Moving Through Thin Places
Vleeshal Art Prize
January 28–April 21, 2024
Markt 1
4331 LJ Middelburg
The Netherlands
Hours: Wednesday–Friday 1–5pm,
Saturday–Sunday 11am–5pm
T +31 118 652 200
office@vleeshal.nl
Once every five years, Vleeshal awards the Vleeshal Art Prize to a promising artist from Middelburg (NL) to encourage the development of the artist’s work. Vleeshal appoints an external curator to select the winner and curate the accompanying exhibition. This time curator and artist Martha Jager has been invited. She chose Femke Gerestein as the winner of the 2023 Vleeshal Art Prize. Upon her first encounter with Gerestein’s work, Jager was reminded of Sylvia Plath’s poem I Am Vertical from 1961. The title continues in the first sentence: “But I would rather be horizontal.” In the poem, Plath compares her distinct vertical stance to that of the non-human organisms which she admires, such as garden beds, as a way to question her role within the world and to articulate her desire to experience the opposite: the horizontal.

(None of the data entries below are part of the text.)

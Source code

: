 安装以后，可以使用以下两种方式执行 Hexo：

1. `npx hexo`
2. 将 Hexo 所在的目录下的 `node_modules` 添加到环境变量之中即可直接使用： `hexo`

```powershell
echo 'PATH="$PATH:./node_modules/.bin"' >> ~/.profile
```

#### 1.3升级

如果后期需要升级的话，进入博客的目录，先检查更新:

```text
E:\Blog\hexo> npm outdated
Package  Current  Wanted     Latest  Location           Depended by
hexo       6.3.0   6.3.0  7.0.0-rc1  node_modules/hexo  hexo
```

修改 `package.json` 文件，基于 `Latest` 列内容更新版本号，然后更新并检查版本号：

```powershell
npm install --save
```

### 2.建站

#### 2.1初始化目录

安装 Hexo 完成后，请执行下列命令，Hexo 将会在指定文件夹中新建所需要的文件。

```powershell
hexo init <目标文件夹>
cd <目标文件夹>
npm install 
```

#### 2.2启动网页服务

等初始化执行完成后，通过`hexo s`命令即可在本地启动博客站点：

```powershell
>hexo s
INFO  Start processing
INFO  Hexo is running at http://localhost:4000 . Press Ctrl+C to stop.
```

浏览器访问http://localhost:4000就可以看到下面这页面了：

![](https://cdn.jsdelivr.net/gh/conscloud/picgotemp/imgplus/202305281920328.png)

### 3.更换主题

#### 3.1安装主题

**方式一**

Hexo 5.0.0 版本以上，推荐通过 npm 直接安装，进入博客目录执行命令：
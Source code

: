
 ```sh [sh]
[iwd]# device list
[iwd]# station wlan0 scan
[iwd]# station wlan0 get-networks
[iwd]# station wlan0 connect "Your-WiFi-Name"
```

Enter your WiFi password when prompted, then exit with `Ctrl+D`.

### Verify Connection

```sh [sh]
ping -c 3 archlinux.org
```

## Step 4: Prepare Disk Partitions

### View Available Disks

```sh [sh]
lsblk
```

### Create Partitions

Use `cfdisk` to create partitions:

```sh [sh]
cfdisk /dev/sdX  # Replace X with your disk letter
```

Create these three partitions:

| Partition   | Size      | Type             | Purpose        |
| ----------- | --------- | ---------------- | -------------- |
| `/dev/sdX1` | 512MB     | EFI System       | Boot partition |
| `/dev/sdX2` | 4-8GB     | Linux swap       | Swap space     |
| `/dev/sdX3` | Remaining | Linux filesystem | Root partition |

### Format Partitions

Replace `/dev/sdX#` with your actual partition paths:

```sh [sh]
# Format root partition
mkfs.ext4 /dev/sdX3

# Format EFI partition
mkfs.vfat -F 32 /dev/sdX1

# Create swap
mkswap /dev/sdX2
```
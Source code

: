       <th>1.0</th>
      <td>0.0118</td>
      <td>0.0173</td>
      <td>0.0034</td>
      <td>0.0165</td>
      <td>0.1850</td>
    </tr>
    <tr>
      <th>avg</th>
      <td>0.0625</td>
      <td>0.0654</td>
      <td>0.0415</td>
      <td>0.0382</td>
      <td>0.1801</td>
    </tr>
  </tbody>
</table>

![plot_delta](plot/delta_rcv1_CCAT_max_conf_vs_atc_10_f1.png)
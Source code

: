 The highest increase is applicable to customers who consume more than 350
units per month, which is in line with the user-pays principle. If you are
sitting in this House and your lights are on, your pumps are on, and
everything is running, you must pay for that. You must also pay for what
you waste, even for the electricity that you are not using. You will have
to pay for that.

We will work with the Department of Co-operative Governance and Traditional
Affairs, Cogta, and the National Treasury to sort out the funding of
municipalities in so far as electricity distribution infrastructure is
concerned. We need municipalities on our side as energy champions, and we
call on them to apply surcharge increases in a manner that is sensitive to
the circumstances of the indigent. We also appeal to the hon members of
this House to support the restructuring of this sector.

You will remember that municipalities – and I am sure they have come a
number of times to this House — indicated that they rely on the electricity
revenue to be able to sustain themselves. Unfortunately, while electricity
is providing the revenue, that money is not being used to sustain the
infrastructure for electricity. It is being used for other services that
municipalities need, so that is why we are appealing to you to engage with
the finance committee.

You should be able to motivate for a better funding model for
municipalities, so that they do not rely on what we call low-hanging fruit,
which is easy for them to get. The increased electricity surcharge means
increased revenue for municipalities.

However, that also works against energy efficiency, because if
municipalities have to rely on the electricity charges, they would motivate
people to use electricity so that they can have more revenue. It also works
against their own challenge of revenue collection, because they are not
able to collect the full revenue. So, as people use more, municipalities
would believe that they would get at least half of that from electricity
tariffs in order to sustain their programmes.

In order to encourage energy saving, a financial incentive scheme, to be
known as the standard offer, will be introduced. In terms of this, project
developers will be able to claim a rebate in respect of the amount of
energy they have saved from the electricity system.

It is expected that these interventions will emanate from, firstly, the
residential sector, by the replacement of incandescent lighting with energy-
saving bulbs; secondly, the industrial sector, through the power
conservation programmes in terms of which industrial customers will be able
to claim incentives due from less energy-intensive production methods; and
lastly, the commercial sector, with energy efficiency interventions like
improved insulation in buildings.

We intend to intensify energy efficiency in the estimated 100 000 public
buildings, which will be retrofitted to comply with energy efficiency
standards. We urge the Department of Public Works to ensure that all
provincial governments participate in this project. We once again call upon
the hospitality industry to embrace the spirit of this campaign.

The work of Femke Gerestein is a poetic investigation of the body in time and place, as well as the body versus time and place, which echoes the sentiments and need for inclination brought forth by Plath. Preceded by performative acts in which Gerestein falls, jumps, rolls in or through the landscape or directly on paper, the detailed, almost forensic, large-scale drawings present us with an extensive archive of documentation of an existential journey into the self.
The solo show at Vleeshal, entitled Moving Through Thin Places, departs from the appreciation of Gerestein’s body of work as an archive of documentation of performative acts. It brings together new and existing works on paper, all featuring the artist’s body. As a local artist from Middelburg, and therefore well acquainted with Vleeshal, Gerestein welcomed the Vleeshal Art Prize to experiment with scale, materials and installation. This has resulted in not only the largest works on paper by the artist to date, but also a change from her signature material of graphite to coloured pencil on semi-translucent vellum paper. Installed freely in the space, suspended between ceiling and floor, the works engage with the light and capture an energy that appears lighter than in earlier works. Through the juxtaposition of existing and new work, a dialogue on the conditions and constructs that shape identity—and the desire to distort or escape them—is evoked.
The exhibition contains twenty-seven works, installed as three series. The installation, developed in collaboration with architect Stefan Voets, encourages the viewer to meander through the works and move back and forth, to take in the details and endurance that constitute each work. As it is likely only upon closer inspection that you might decipher the imprints of the gas mask Gerestein had to wear to make the graphite works that form Body Prints ‘22-’23, realize the amount of time and pencils needed to produce the two large-scale works Covered (vertebrae) and Covered (in between shoulder blades) and discover how the installation of Covered (my skin) forms a yardstick to the exhibition by mimicking Gerestein’s length.